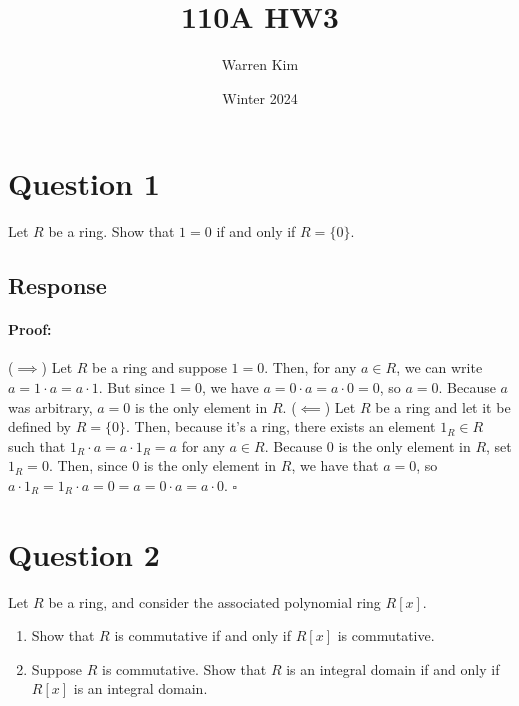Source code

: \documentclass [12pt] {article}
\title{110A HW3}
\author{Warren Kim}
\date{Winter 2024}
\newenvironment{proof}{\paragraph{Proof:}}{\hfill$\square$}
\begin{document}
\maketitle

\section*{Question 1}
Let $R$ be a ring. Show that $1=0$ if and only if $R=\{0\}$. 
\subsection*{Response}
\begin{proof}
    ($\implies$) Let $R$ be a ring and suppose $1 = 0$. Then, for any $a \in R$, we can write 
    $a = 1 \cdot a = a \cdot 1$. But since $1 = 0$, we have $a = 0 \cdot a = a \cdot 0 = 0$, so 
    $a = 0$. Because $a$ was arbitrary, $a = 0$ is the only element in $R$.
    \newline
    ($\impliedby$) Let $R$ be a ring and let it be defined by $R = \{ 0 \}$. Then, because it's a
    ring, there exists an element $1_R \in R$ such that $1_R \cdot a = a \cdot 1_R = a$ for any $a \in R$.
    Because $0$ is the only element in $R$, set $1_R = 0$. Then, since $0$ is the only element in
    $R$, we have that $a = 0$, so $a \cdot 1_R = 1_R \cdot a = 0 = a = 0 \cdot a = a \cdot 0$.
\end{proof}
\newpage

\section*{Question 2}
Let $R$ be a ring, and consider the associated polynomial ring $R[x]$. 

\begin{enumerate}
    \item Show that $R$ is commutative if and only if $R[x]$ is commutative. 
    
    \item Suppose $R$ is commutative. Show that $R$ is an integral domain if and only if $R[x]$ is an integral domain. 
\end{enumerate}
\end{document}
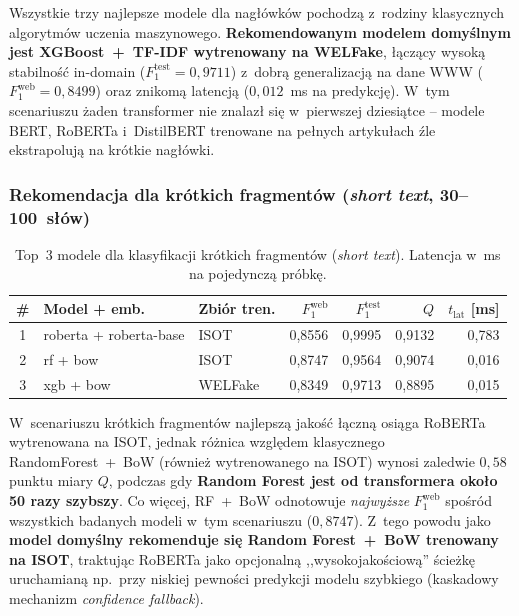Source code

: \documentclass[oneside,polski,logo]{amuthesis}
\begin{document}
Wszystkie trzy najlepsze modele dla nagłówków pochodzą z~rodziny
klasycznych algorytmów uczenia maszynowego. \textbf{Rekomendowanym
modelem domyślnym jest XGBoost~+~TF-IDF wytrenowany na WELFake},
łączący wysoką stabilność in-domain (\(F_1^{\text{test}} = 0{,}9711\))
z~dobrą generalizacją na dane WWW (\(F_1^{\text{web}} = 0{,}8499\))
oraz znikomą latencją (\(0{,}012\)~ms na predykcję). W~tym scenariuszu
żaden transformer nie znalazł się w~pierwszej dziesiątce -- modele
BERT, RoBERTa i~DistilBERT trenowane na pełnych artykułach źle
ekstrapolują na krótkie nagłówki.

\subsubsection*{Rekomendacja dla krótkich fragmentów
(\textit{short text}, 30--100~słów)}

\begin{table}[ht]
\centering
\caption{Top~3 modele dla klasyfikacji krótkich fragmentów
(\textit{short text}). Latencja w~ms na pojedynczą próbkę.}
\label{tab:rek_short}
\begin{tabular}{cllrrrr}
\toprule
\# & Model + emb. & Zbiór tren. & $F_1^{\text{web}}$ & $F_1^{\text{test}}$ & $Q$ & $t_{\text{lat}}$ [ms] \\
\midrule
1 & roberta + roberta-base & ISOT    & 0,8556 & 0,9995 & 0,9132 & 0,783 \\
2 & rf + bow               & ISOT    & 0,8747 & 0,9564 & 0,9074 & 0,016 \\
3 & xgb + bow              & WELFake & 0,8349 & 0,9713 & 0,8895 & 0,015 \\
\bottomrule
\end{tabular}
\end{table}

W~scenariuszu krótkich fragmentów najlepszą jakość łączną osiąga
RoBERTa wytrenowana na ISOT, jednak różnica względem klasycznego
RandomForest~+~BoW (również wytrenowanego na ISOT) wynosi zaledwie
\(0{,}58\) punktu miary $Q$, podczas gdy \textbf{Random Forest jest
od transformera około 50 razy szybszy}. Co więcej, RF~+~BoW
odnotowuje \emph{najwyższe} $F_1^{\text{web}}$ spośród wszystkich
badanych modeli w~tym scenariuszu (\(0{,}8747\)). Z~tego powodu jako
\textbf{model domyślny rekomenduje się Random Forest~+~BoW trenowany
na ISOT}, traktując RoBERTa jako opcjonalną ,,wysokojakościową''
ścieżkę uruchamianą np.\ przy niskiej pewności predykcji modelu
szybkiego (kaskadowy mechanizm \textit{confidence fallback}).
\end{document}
_ _ _ _ _
**Work instruction**
What you give back must match the lines from the start of the records through the line that contains "($\impliedby$) Let $R$", exactly, with the pictures left out.

**Answer below**
Source code

: \documentclass [12pt] {article}
\title{110A HW3}
\author{Warren Kim}
\date{Winter 2024}
\newenvironment{proof}{\paragraph{Proof:}}{\hfill$\square$}
\begin{document}
\maketitle

\section*{Question 1}
Let $R$ be a ring. Show that $1=0$ if and only if $R=\{0\}$. 
\subsection*{Response}
\begin{proof}
    ($\implies$) Let $R$ be a ring and suppose $1 = 0$. Then, for any $a \in R$, we can write 
    $a = 1 \cdot a = a \cdot 1$. But since $1 = 0$, we have $a = 0 \cdot a = a \cdot 0 = 0$, so 
    $a = 0$. Because $a$ was arbitrary, $a = 0$ is the only element in $R$.
    \newline
    ($\impliedby$) Let $R$ be a ring and let it be defined by $R = \{ 0 \}$. Then, because it's a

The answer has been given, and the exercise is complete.